» **DIRECTIONS FOR THIS TASK**
Line count for "icon": give the number of lines in the records below that hold it, and nothing else.

>>>

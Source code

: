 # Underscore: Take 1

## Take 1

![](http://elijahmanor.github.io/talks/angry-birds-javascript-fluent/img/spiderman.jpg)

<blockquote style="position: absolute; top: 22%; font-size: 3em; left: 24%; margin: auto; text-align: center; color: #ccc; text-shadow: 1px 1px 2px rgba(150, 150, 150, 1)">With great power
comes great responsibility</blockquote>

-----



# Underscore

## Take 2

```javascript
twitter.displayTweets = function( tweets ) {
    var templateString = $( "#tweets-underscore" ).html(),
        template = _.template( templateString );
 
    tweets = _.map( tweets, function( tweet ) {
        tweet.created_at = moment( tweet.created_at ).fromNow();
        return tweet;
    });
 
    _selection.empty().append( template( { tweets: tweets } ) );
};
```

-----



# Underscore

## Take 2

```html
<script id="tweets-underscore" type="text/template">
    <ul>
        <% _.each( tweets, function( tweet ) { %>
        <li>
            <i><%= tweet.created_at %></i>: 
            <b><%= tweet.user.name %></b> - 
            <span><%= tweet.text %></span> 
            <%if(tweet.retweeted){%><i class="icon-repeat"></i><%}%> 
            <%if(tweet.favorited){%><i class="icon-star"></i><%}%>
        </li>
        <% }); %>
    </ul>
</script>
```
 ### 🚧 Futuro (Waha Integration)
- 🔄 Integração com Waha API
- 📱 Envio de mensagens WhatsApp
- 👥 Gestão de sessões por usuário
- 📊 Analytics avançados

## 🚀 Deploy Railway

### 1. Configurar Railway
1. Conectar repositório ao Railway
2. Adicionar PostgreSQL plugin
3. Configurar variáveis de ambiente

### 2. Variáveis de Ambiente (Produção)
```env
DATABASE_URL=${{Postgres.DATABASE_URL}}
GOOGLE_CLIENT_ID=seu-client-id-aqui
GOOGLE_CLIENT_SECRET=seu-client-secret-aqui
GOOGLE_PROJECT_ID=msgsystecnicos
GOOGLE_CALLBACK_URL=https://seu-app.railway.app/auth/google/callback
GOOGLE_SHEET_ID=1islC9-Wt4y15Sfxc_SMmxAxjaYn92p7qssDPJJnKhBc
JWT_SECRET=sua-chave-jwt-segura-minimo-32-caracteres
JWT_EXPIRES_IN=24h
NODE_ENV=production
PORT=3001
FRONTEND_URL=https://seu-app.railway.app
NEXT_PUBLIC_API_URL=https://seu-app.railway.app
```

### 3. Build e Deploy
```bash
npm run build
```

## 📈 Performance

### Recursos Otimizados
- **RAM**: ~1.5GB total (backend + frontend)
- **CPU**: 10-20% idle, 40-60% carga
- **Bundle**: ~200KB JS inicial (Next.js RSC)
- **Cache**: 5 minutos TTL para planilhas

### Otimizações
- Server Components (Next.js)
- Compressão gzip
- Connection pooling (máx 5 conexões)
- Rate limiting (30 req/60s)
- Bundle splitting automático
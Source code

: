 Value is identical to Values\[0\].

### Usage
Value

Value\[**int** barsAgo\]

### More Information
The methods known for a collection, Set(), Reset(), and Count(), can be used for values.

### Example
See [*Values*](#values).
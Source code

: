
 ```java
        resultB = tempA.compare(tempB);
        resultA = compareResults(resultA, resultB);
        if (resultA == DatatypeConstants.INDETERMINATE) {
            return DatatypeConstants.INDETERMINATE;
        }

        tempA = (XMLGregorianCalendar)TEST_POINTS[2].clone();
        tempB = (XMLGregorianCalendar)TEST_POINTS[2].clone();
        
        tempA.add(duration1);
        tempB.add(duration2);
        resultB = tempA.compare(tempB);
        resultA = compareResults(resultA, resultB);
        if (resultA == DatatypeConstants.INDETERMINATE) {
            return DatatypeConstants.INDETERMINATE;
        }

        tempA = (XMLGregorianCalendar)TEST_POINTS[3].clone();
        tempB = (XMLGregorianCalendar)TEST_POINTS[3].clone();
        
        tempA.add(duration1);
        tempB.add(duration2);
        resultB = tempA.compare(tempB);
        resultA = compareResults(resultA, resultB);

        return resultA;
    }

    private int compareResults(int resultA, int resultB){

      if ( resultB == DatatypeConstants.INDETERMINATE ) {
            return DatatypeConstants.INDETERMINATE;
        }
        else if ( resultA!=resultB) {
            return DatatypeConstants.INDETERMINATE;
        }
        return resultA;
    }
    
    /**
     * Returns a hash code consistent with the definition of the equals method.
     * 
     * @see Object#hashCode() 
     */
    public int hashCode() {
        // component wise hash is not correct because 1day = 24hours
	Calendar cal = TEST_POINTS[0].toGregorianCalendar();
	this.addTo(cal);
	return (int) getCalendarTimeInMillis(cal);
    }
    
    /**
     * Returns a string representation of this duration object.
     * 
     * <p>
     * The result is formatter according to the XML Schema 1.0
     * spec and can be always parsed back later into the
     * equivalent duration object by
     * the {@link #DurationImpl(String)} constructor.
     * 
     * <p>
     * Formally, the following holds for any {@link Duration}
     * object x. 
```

<<<

» **ANSWER BELOW**
2